では。
自らの名前を、アヴェンジャーであると名乗った少女は杖を両手で持ち直すと、辺りを見渡した。
「シロウ、早速なのですが、新たなサーヴァントと魔術師の気配が近寄っています」
如何しますか、と問うアヴェンジャーに士郎はひたすら困惑した。
「ちょっと待ってくれ!マスターにサーヴァントって……一体何言ってるんだあんたは?」
「……端的に言えば、マスターとはサーヴァントと呼ばれる使い魔を召喚し、聖杯戦争を戦う者たちのこと。サーヴァントとは彼らに力を貸す霊体のことです。ちなみに、先程の戦士も私もサーヴァントです」
さらに分からない言葉が増えた。
聖杯戦争とはそもそも何だ、と士郎は言いたくなる。
だがそれを言う前に、アヴェンジャーは士郎の顔の前に手を広げて言葉を遮った。表情は厳しく、士郎に疑問を挟むのを躊躇わせた。
「説明はいずれ。現在この家に向けて、魔術師とサーヴァントが接近しています」
「敵……ってことか?さっきのヤツみたいに?」
「……何とも分かりません。敵にならない未来もあります。では、私が外へと出るのでシロウは後から来てください」
言ってすぐに、アヴェンジャーは衛宮邸の壁を一跳びで乗り越えて姿を消した。
「おい、あんた!」
我に返った士郎が道へと飛び出すころには、アヴェンジャーは街灯の灯りの下、一つの人影と睨み合っていた。双剣を構えた赤い外套の男に向け、アヴェンジャーは先端に光球を灯したあの杖を握って相対していた。
明らかに殺気だっているアヴェンジャーへと、険しい顔で剣を向けている男の後ろには、へたりこんでいるもう一人がいる。
その人影を見た瞬間、士郎はアヴェンジャーの細い肩を掴んでいた。
「シロウ、何を……!?」
「待ってくれ!こっちは事情がさっぱりだ!ちゃんと説明してくれ!」
アヴェンジャーの瞳が揺れ、杖先の光球が消滅する。それを見て、男の後ろにいた少女が顔を出した。
「……ふぅん。あなたたち、どうやら面倒なコトになっているみたいね」
「と、遠坂?」
そうよ、と微笑む少女、同じ学校の生徒である遠坂凛に士郎は呆気に取られるしかなかった。
事情を説明してあげる、と言って遠坂凛は赤い外套の男と共に衛宮の屋敷の門を潜った。
赤い外套の男はすぐに姿を消し、士郎とアヴェンジャー、そして遠坂凛だけが衛宮邸の中へと入ることになる。
槍兵の襲撃で、家の窓ガラスが根こそぎ割られていることに驚く凛の眼前でアヴェンジャーが指を一本振ると、硝子はたちまち元通りになる。その様子を見て、凛は感心したように眉を上げた。

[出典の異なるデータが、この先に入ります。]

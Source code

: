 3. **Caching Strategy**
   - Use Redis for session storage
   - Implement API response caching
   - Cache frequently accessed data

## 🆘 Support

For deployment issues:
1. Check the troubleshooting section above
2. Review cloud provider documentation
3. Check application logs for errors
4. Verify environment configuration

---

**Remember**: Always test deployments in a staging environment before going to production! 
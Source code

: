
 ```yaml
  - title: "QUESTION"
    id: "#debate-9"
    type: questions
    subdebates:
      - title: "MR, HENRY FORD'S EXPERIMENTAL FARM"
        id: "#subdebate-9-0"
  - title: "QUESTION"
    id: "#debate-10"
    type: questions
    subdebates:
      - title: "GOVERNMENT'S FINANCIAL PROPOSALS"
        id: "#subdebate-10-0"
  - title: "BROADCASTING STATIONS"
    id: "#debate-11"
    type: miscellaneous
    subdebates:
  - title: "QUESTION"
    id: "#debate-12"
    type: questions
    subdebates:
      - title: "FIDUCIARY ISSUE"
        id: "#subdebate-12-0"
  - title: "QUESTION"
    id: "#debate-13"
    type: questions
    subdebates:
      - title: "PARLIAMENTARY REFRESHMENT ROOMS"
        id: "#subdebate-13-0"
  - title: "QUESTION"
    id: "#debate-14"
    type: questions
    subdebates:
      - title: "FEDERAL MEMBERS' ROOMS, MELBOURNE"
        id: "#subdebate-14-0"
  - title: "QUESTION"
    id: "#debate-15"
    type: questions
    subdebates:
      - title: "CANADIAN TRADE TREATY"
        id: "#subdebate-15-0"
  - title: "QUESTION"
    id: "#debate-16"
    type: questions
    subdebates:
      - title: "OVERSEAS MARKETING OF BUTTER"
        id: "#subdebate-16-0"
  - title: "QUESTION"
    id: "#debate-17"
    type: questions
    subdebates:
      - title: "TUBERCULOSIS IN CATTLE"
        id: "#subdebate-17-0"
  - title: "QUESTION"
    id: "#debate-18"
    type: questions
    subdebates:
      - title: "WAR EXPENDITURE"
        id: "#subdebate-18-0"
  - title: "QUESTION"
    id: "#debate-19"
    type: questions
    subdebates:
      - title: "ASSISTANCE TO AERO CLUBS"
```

「さすがに無詠唱で魔術が使えるんだ。まあ、キャスターならそのくらいできて当たり前かしら」
「キャスター?」
「魔術師のサーヴァントよ。あなたのはそうなんじゃないの?衛宮くん」
言われてみれば、と士郎は改めてアヴェンジャーの格好を見る。
両手で杖を胸の前に持ち、白いローブに似た衣装を纏っている彼女は、確かにファンタジーに出て来る魔術師のように見えた。視線を感じたのか、アーチャーの消えた方角を見ていたアヴェンジャーは士郎の方を見る。
「私の顔に何か付いていますか?シロウ」
「い、いや。そういう訳じゃなくてだな……」
暗闇でも艷やかに光る黒髪を揺らして小首を傾げるアヴェンジャーから目を逸らしながら、士郎は居間に凛を通し、アヴェンジャーは士郎の横に正座で座った。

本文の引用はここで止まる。